[Records excerpted from a collection]
╔══

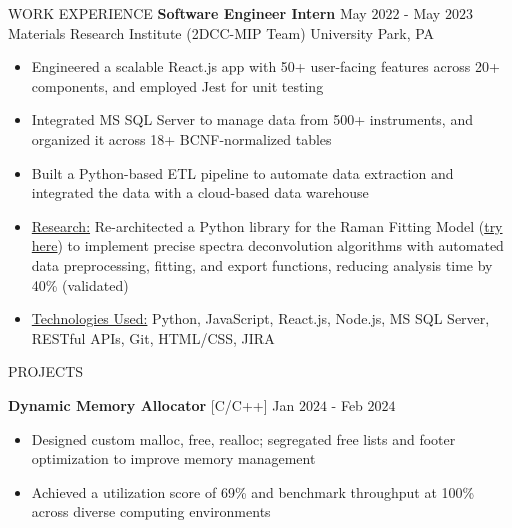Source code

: \documentclass{resume} %
\begin{document}
\begin{rSection}{WORK EXPERIENCE}
{\bf Software Engineer Intern} \hfill May $2022$ - May $2023$\\
Materials Research Institute (2DCC-MIP Team) \hfill University Park, PA
\begin{itemize}[itemsep = -4pt]
    \item Engineered a scalable React.js app with 50+ user-facing features across 20+ components, and employed Jest for unit testing
    \item Integrated MS SQL Server to manage data from 500+ instruments, and organized it across 18+ BCNF-normalized tables
    \item Built a Python-based ETL pipeline to automate data extraction and integrated the data with a cloud-based data warehouse
    \item \underline{Research:} Re-architected a Python library for the Raman Fitting Model ({\href{https://github.com/harshitjain17/Raman-Peak-Fitting-Model/}{try here}}) to implement precise spectra deconvolution algorithms with automated data preprocessing, fitting, and export functions, reducing analysis time by 40\% (validated)
    \item \underline{Technologies Used:} Python, JavaScript, React.js, Node.js, MS SQL Server, RESTful APIs, Git, HTML/CSS, JIRA
\end{itemize}

\end{rSection} 



\begin{rSection}{PROJECTS}

{\bf Dynamic Memory Allocator }{[C/C++] } \hfill Jan $2024$ - Feb $2024$
\begin{itemize}[itemsep = -4pt]
    \item Designed custom malloc, free, realloc; segregated free lists and footer optimization to improve memory management
    \item Achieved a utilization score of 69\% and benchmark throughput at 100\% across diverse computing environments
\end{itemize}

\end{rSection}
\end{document}
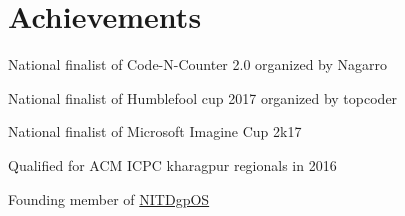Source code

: \documentclass[letterpaper]{deedy-resume} %
\begin{document}
\begin{minipage}[t]{0.66\textwidth}
\sectionspace


\section{Achievements}

\sectionspace

\begin{tightitemize}
\item National finalist of Code-N-Counter 2.0 organized by Nagarro\\
\item National finalist of Humblefool cup 2017 organized by topcoder\\
\item National finalist of Microsoft Imagine Cup 2k17\\
\item Qualified for ACM ICPC kharagpur regionals in 2016\\
\item Founding member of \href{https://github.com/NIT-dgp}{NITDgpOS}
\end{tightitemize}



\end{minipage} %
\end{document}
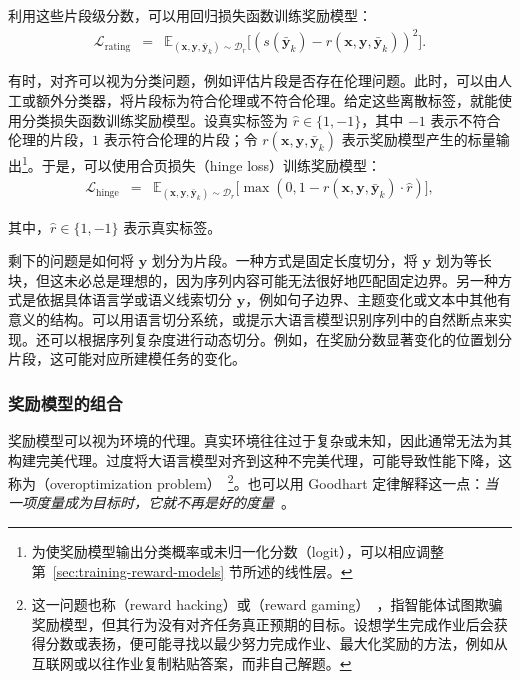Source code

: 利用这些片段级分数，可以用回归损失函数训练奖励模型：
\begin{eqnarray}
\mathcal{L}_{\mathrm{rating}} & = & \mathbb{E}_{(\mathbf{x},\mathbf{y},\bar{\mathbf{y}}_k) \sim \mathcal{D}_r} \big[ (s(\bar{\mathbf{y}}_k) - r(\mathbf{x}, \mathbf{y}, \bar{\mathbf{y}}_k))^2 \big].
\end{eqnarray}

有时，对齐可以视为分类问题，例如评估片段是否存在伦理问题。此时，可以由人工或额外分类器，将片段标为符合伦理或不符合伦理。给定这些离散标签，就能使用分类损失函数训练奖励模型。设真实标签为 $\hat{r} \in \{1,-1\}$，其中 $-1$ 表示不符合伦理的片段，$1$ 表示符合伦理的片段；令 $r(\mathbf{x}, \mathbf{y}, \bar{\mathbf{y}}_k)$ 表示奖励模型产生的标量输出\footnote{为使奖励模型输出分类概率或未归一化分数（logit），可以相应调整第~\ref{sec:training-reward-models} 节所述的线性层。}。于是，可以使用合页损失（hinge loss）训练奖励模型：
\begin{eqnarray}
\mathcal{L}_{\mathrm{hinge}} & = & \mathbb{E}_{(\mathbf{x},\mathbf{y},\bar{\mathbf{y}}_k) \sim \mathcal{D}_r} \big[  \max(0, 1 - r(\mathbf{x}, \mathbf{y}, \bar{\mathbf{y}}_k) \cdot \hat{r}) \big],
\end{eqnarray}

\noindent 其中，$\hat{r} \in \{1,-1\}$ 表示真实标签。

剩下的问题是如何将 $\mathbf{y}$ 划分为片段。一种方式是固定长度切分，将 $\mathbf{y}$ 划为等长块，但这未必总是理想的，因为序列内容可能无法很好地匹配固定边界。另一种方式是依据具体语言学或语义线索切分 $\mathbf{y}$，例如句子边界、主题变化或文本中其他有意义的结构。可以用语言切分系统，或提示大语言模型识别序列中的自然断点来实现。还可以根据序列复杂度进行动态切分。例如，在奖励分数显著变化的位置划分片段，这可能对应所建模任务的变化。

\subsubsection{奖励模型的组合}

\noindent 奖励模型可以视为环境的代理。真实环境往往过于复杂或未知，因此通常无法为其构建完美代理。过度将大语言模型对齐到这种不完美代理，可能导致性能下降，这称为（overoptimization problem）~\cite{stiennon-etal:2020learning,gao-etal:2023scaling}\footnote{这一问题也称（reward hacking）或（reward gaming）~\cite{krakovna-etal:2020specification,skalse-etal:2022defining,pan-etal:2022theeffects}，指智能体试图欺骗奖励模型，但其行为没有对齐任务真正预期的目标。设想学生完成作业后会获得分数或表扬，便可能寻找以最少努力完成作业、最大化奖励的方法，例如从互联网或以往作业复制粘贴答案，而非自己解题。}。也可以用 Goodhart 定律解释这一点：\textit{当一项度量成为目标时，它就不再是好的度量}~\cite{goodhart:1984problems}。

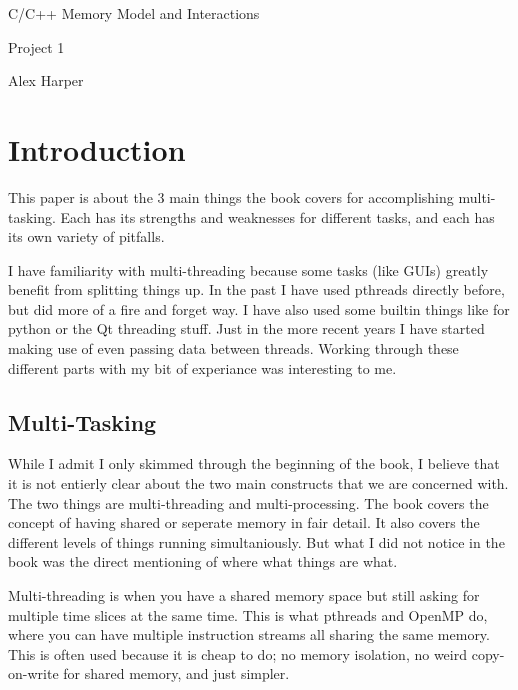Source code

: \documentclass[12pt]{article}
\begin{document}
\begin{titlepage}
	\centering
	{\Huge C/C++ Memory Model and Interactions\par}
	\vspace{0.25in}
	{\Large Project 1\par}
	\vspace{2in}
	{Alex Harper\par}
	\newpage
\end{titlepage}

\tableofcontents
\newpage

\listoffigures
\newpage
\setlength{\parindent}{4em}
\setlength{\parskip}{1em}


\section{Introduction}

This paper is about the 3 main things the book covers for accomplishing multi-tasking.
Each has its strengths and weaknesses for different tasks, and each has its own variety of pitfalls.

I have familiarity with multi-threading because some tasks (like GUIs) greatly benefit from splitting things up.
In the past I have used pthreads directly before, but did more of a fire and forget way.
I have also used some builtin things like for python or the Qt threading stuff.
Just in the more recent years I have started making use of even passing data between threads.
Working through these different parts with my bit of experiance was interesting to me.

\subsection{Multi-Tasking}

While I admit I only skimmed through the beginning of the book, I believe that it is not entierly clear about the two main constructs that we are concerned with.
The two things are multi-threading and multi-processing.
The book covers the concept of having shared or seperate memory in fair detail.
It also covers the different levels of things running simultaniously.
But what I did not notice in the book was the direct mentioning of where what things are what.

Multi-threading is when you have a shared memory space but still asking for multiple time slices at the same time.
This is what pthreads and OpenMP do, where you can have multiple instruction streams all sharing the same memory.
This is often used because it is cheap to do; no memory isolation, no weird copy-on-write for shared memory, and just simpler.
\end{document}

╚══

WORK REQUIRED |
Search the data for the word "about" and report how many lines include it, with the number alone.

EXERCISE ANSWER |
2